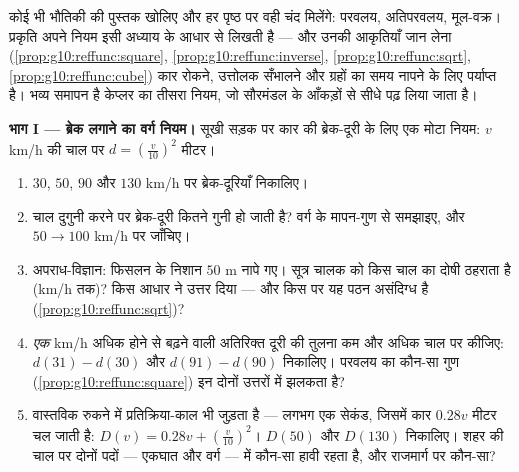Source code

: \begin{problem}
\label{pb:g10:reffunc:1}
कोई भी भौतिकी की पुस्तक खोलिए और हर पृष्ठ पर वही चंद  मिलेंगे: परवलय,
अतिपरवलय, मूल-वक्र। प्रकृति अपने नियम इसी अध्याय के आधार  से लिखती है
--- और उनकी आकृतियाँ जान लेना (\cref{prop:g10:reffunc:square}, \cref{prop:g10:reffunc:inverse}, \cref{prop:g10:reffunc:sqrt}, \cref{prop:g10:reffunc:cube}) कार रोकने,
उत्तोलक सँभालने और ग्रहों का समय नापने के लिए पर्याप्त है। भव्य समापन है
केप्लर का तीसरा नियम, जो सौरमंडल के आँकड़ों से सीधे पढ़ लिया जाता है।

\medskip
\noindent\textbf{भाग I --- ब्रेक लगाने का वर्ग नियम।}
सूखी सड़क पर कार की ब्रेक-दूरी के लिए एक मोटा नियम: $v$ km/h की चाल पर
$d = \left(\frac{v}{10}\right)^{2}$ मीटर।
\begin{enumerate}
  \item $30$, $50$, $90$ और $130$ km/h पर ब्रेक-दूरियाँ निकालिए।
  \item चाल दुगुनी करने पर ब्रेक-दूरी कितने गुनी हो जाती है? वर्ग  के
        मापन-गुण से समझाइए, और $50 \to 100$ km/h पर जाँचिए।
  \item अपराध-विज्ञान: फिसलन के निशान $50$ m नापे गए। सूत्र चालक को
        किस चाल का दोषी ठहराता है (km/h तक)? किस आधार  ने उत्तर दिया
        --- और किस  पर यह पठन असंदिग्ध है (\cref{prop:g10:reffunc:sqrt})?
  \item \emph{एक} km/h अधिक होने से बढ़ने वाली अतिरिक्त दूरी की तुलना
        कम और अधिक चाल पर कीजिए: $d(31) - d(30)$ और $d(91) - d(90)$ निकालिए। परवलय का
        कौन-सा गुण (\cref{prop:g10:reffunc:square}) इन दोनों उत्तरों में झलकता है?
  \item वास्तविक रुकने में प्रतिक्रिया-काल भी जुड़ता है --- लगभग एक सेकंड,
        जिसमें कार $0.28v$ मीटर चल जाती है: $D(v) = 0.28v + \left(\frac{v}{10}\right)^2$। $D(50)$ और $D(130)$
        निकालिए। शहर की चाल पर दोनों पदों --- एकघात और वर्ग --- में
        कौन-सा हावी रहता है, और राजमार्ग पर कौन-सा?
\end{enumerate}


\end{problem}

--

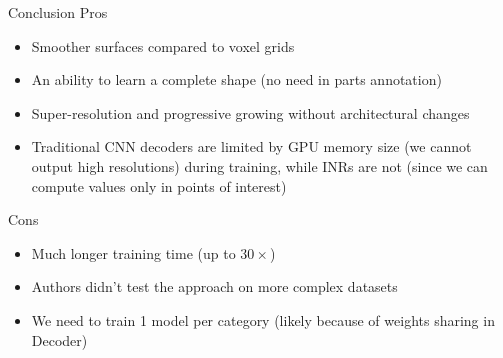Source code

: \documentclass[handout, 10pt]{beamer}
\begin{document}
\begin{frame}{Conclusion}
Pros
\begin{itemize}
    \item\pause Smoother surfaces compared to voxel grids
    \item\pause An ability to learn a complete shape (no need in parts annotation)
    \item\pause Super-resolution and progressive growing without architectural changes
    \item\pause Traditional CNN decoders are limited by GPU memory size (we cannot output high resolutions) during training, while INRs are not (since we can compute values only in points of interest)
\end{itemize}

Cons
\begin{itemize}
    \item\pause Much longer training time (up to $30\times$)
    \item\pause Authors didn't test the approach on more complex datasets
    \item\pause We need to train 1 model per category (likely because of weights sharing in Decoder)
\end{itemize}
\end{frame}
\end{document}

→ THE PROBLEM: Give the number of lines in the records that contain the string "square", and write nothing besides that number.

→ COMPLETED EXERCISE: 2